> _Task brief_
Filter this data down to the lines that hold "https", and copy them.

[Collected data entries]
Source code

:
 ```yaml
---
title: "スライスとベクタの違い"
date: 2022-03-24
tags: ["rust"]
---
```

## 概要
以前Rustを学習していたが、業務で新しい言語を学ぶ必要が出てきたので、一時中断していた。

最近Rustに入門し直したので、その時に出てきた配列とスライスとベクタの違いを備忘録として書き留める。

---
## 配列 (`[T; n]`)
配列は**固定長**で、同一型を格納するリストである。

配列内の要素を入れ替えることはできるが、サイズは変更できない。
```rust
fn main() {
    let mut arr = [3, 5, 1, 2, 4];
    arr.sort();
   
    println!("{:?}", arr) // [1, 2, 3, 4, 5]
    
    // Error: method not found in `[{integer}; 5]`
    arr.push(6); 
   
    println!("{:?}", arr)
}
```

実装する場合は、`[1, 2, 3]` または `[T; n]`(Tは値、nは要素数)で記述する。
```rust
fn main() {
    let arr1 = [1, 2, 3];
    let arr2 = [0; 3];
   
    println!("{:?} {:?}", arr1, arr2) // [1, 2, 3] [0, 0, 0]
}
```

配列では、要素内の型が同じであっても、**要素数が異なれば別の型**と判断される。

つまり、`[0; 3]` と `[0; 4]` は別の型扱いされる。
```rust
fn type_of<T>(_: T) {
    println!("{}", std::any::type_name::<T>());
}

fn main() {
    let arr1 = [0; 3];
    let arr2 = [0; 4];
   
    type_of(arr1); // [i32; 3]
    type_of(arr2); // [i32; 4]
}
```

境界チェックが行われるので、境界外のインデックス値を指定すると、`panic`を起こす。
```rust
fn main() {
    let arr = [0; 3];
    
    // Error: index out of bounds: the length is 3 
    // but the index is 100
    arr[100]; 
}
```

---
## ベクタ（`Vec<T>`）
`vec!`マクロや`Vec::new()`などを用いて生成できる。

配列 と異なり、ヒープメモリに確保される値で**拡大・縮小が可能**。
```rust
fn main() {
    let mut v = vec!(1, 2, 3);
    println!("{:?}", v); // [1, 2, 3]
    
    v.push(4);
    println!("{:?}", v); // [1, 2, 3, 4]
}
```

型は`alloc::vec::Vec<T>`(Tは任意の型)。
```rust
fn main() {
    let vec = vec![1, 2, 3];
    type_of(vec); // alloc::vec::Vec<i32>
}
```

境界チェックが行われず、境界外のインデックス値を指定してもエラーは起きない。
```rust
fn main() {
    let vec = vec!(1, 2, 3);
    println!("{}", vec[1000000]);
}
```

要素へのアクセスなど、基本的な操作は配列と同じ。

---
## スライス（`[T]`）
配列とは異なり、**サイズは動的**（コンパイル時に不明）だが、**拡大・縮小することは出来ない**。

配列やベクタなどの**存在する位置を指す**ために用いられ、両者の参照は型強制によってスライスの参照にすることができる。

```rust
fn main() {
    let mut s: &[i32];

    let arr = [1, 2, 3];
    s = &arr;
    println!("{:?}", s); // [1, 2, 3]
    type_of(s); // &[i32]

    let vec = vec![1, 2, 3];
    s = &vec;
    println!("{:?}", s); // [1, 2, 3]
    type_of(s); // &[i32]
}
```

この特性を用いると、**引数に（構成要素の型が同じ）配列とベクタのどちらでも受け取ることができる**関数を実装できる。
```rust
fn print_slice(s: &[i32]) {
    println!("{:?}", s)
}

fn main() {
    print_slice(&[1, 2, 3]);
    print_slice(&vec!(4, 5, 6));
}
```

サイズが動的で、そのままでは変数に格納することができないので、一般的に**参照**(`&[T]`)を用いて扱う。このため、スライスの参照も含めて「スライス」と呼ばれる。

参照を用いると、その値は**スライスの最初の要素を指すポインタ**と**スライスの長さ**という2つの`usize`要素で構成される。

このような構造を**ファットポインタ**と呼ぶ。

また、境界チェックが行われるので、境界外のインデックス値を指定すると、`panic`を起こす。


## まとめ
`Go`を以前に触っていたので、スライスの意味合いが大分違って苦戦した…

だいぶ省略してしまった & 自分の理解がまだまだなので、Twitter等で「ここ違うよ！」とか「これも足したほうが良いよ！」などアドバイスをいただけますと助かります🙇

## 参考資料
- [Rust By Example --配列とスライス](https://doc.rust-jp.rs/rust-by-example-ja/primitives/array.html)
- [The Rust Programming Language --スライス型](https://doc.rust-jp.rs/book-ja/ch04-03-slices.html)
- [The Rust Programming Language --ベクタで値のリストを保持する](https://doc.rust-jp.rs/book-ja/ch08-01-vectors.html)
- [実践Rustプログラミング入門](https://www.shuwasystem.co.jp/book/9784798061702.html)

> _Output for this task_
- [Rust By Example --配列とスライス](https://doc.rust-jp.rs/rust-by-example-ja/primitives/array.html)
- [The Rust Programming Language --スライス型](https://doc.rust-jp.rs/book-ja/ch04-03-slices.html)
- [The Rust Programming Language --ベクタで値のリストを保持する](https://doc.rust-jp.rs/book-ja/ch08-01-vectors.html)
- [実践Rustプログラミング入門](https://www.shuwasystem.co.jp/book/9784798061702.html)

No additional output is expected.